#### [Task goal]
Leaving out each picture, transcribe the lines of the listing below exactly from the first through the line that contains "human mobility patterns".

- Opening Delimiter -

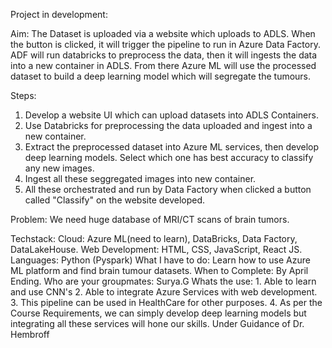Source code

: Project in development:

 Aim: The Dataset is uploaded via a website which uploads to ADLS. When the button is clicked, it will trigger the pipeline to run in Azure Data Factory. ADF will run databricks to preprocess the data, then it will ingests the data into a new container in ADLS. From there Azure ML will use the processed dataset to build a deep learning model which will segregate the tumours. 

 Steps:
 1. Develop a website UI which can upload datasets into ADLS Containers.
 2. Use Databricks for preprocessing  the data uploaded and ingest into a new container.
 3. Extract the preprocessed dataset into Azure ML services, then develop deep learning models. Select which one has best accuracy to classify any new images.
 4. Ingest all these seggregated images into new container.
 5. All these orchestrated and run by Data Factory when clicked a button called "Classify" on the website developed.

Problem: We need huge database of MRI/CT scans of brain tumors.

 Techstack:
 Cloud: Azure ML(need to learn), DataBricks, Data Factory, DataLakeHouse.
 Web Development: HTML, CSS, JavaScript, React JS.
 Languages: Python (Pyspark)
 What I have to do: Learn how to use Azure ML platform and find brain tumour datasets.
 When to Complete: By April Ending.
 Who are your groupmates: Surya.G
 Whats the use: 
           1. Able to learn and use CNN's
           2. Able to integrate Azure Services with web development.
           3. This pipeline can be used in HealthCare for other purposes.
           4. As per the Course Requirements, we can simply develop  deep learning models but integrating all these services will hone our skills.
Under Guidance of Dr. Hembroff

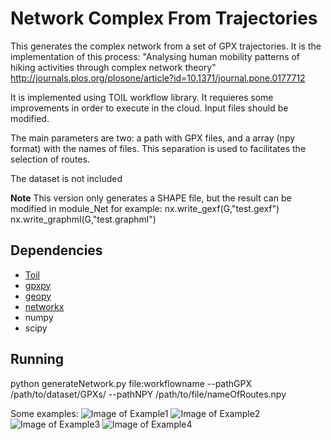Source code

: # Network Complex From Trajectories

This generates the complex network from a set of GPX trajectories. 
It is the implementation of this process:
"Analysing human mobility patterns of hiking activities through complex network theory" http://journals.plos.org/plosone/article?id=10.1371/journal.pone.0177712

It is implemented using TOIL workflow library. It requieres some improvements in order to execute in the cloud. Input files should be modified.

The main parameters are two: a path with GPX files, and a array (npy format) with the names of files. This separation is used to facilitates the selection of routes.

The dataset is not included

**Note** This version only generates a SHAPE file, but the result can be modified in module_Net for example:
nx.write_gexf(G,"test.gexf") 
nx.write_graphml(G,"test.graphml") 

Dependencies
------------
* [Toil](https://github.com/BD2KGenomics/toil)
* [gpxpy](https://github.com/tkrajina/gpxpy)
* [geopy](https://github.com/geopy/geopy)
* [networkx](https://github.com/networkx)
* numpy
* scipy 

Running
------------
python generateNetwork.py file:workflowname --pathGPX /path/to/dataset/GPXs/ --pathNPY /path/to/file/nameOfRoutes.npy

Some examples:
![Image of Example1](https://github.com/wisaaco/NetworkComplexFromTrajectories/blob/master/img/file1.png)
![Image of Example2](https://github.com/wisaaco/NetworkComplexFromTrajectories/blob/master/img/file2.png)
![Image of Example3](https://github.com/wisaaco/NetworkComplexFromTrajectories/blob/master/img/file3.png)
![Image of Example4](https://github.com/wisaaco/NetworkComplexFromTrajectories/blob/master/img/file4.png)


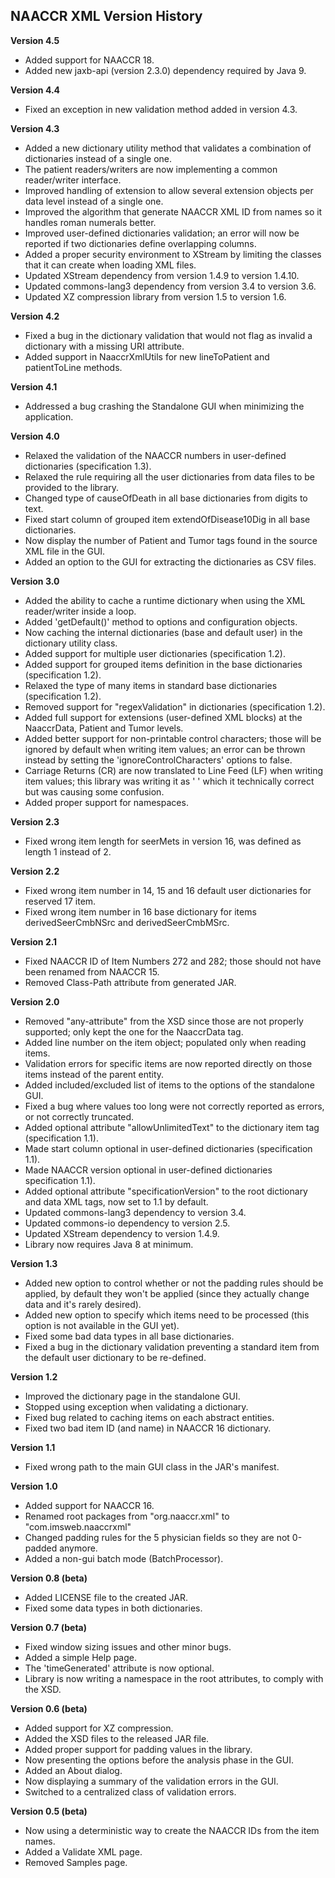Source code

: ## NAACCR XML Version History

**Version 4.5**
 
 - Added support for NAACCR 18.
 - Added new jaxb-api (version 2.3.0) dependency required by Java 9.

**Version 4.4**

 - Fixed an exception in new validation method added in version 4.3.

**Version 4.3**

 - Added a new dictionary utility method that validates a combination of dictionaries instead of a single one.
 - The patient readers/writers are now implementing a common reader/writer interface.
 - Improved handling of extension to allow several extension objects per data level instead of a single one.
 - Improved the algorithm that generate NAACCR XML ID from names so it handles roman numerals better.
 - Improved user-defined dictionaries validation; an error will now be reported if two dictionaries define overlapping columns.
 - Added a proper security environment to XStream by limiting the classes that it can create when loading XML files.
 - Updated XStream dependency from version 1.4.9 to version 1.4.10.
 - Updated commons-lang3 dependency from version 3.4 to version 3.6.
 - Updated XZ compression library from version 1.5 to version 1.6.

**Version 4.2**

 - Fixed a bug in the dictionary validation that would not flag as invalid a dictionary with a missing URI attribute.
 - Added support in NaaccrXmlUtils for new lineToPatient and patientToLine methods.

**Version 4.1**

 - Addressed a bug crashing the Standalone GUI when minimizing the application.

**Version 4.0**

 - Relaxed the validation of the NAACCR numbers in user-defined dictionaries (specification 1.3).
 - Relaxed the rule requiring all the user dictionaries from data files to be provided to the library.
 - Changed type of causeOfDeath in all base dictionaries from digits to text.
 - Fixed start column of grouped item extendOfDisease10Dig in all base dictionaries.
 - Now display the number of Patient and Tumor tags found in the source XML file in the GUI.
 - Added an option to the GUI for extracting the dictionaries as CSV files.

**Version 3.0**

 - Added the ability to cache a runtime dictionary when using the XML reader/writer inside a loop.
 - Added 'getDefault()' method to options and configuration objects.
 - Now caching the internal dictionaries (base and default user) in the dictionary utility class.
 - Added support for multiple user dictionaries (specification 1.2).
 - Added support for grouped items definition in the base dictionaries (specification 1.2).
 - Relaxed the type of many items in standard base dictionaries (specification 1.2).
 - Removed support for "regexValidation" in dictionaries (specification 1.2).
 - Added full support for extensions (user-defined XML blocks) at the NaaccrData, Patient and Tumor levels.
 - Added better support for non-printable control characters; those will be ignored by default when writing item values; an error can be thrown instead by setting the 'ignoreControlCharacters' options to false.
 - Carriage Returns (CR) are now translated to Line Feed (LF) when writing item values; this library was writing it as '&#xd;' which it technically correct but was causing some confusion.
 - Added proper support for namespaces.

**Version 2.3**

 - Fixed wrong item length for seerMets in version 16, was defined as length 1 instead of 2.

**Version 2.2**

 - Fixed wrong item number in 14, 15 and 16 default user dictionaries for reserved 17 item.
 - Fixed wrong item number in 16 base dictionary for items derivedSeerCmbNSrc and derivedSeerCmbMSrc.

**Version 2.1**

 - Fixed NAACCR ID of Item Numbers 272 and 282; those should not have been renamed from NAACCR 15.
 - Removed Class-Path attribute from generated JAR.

**Version 2.0**

 - Removed "any-attribute" from the XSD since those are not properly supported; only kept the one for the NaaccrData tag.
 - Added line number on the item object; populated only when reading items.
 - Validation errors for specific items are now reported directly on those items instead of the parent entity.
 - Added included/excluded list of items to the options of the standalone GUI.
 - Fixed a bug where values too long were not correctly reported as errors, or not correctly truncated.
 - Added optional attribute "allowUnlimitedText" to the dictionary item tag (specification 1.1).
 - Made start column optional in user-defined dictionaries (specification 1.1).
 - Made NAACCR version optional in user-defined dictionaries  specification 1.1).
 - Added optional attribute "specificationVersion" to the root dictionary and data XML tags, now set to 1.1 by default.
 - Updated commons-lang3 dependency to version 3.4.
 - Updated commons-io dependency to version 2.5.
 - Updated XStream dependency to version 1.4.9.
 - Library now requires Java 8 at minimum.

**Version 1.3**

 - Added new option to control whether or not the padding rules should be applied, by default they won't be applied (since they actually change data and it's rarely desired).
 - Added new option to specify which items need to be processed (this option is not available in the GUI yet).
 - Fixed some bad data types in all base dictionaries.
 - Fixed a bug in the dictionary validation preventing a standard item from the default user dictionary to be re-defined.

**Version 1.2**

 - Improved the dictionary page in the standalone GUI.
 - Stopped using exception when validating a dictionary.
 - Fixed bug related to caching items on each abstract entities.
 - Fixed two bad item ID (and name) in NAACCR 16 dictionary.

**Version 1.1**

 - Fixed wrong path to the main GUI class in the JAR's manifest.

**Version 1.0**

 - Added support for NAACCR 16.
 - Renamed root packages from "org.naaccr.xml" to "com.imsweb.naaccrxml"
 - Changed padding rules for the 5 physician fields so they are not 0-padded anymore.
 - Added a non-gui batch mode (BatchProcessor).

**Version 0.8 (beta)**

 - Added LICENSE file to the created JAR.
 - Fixed some data types in both dictionaries.

**Version 0.7 (beta)**

 - Fixed window sizing issues and other minor bugs.
 - Added a simple Help page.
 - The 'timeGenerated' attribute is now optional.
 - Library is now writing a namespace in the root attributes, to comply with the XSD.

**Version 0.6 (beta)**

 - Added support for XZ compression.
 - Added the XSD files to the released JAR file.
 - Added proper support for padding values in the library.
 - Now presenting the options before the analysis phase in the GUI.
 - Added an About dialog.
 - Now displaying a summary of the validation errors in the GUI.
 - Switched to a centralized class of validation errors.

**Version 0.5 (beta)**

 - Now using a deterministic way to create the NAACCR IDs from the item names.
 - Added a Validate XML page.
 - Removed Samples page.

- Closing Delimiter -

#### [Result for this task]
Source code

: Project in development:

 Aim: The Dataset is uploaded via a website which uploads to ADLS. When the button is clicked, it will trigger the pipeline to run in Azure Data Factory. ADF will run databricks to preprocess the data, then it will ingests the data into a new container in ADLS. From there Azure ML will use the processed dataset to build a deep learning model which will segregate the tumours. 

 Steps:
 1. Develop a website UI which can upload datasets into ADLS Containers.
 2. Use Databricks for preprocessing  the data uploaded and ingest into a new container.
 3. Extract the preprocessed dataset into Azure ML services, then develop deep learning models. Select which one has best accuracy to classify any new images.
 4. Ingest all these seggregated images into new container.
 5. All these orchestrated and run by Data Factory when clicked a button called "Classify" on the website developed.

Problem: We need huge database of MRI/CT scans of brain tumors.

 Techstack:
 Cloud: Azure ML(need to learn), DataBricks, Data Factory, DataLakeHouse.
 Web Development: HTML, CSS, JavaScript, React JS.
 Languages: Python (Pyspark)
 What I have to do: Learn how to use Azure ML platform and find brain tumour datasets.
 When to Complete: By April Ending.
 Who are your groupmates: Surya.G
 Whats the use: 
           1. Able to learn and use CNN's
           2. Able to integrate Azure Services with web development.
           3. This pipeline can be used in HealthCare for other purposes.
           4. As per the Course Requirements, we can simply develop  deep learning models but integrating all these services will hone our skills.
Under Guidance of Dr. Hembroff

Source code

: # Network Complex From Trajectories

This generates the complex network from a set of GPX trajectories. 
It is the implementation of this process:
"Analysing human mobility patterns of hiking activities through complex network theory" http://journals.plos.org/plosone/article?id=10.1371/journal.pone.0177712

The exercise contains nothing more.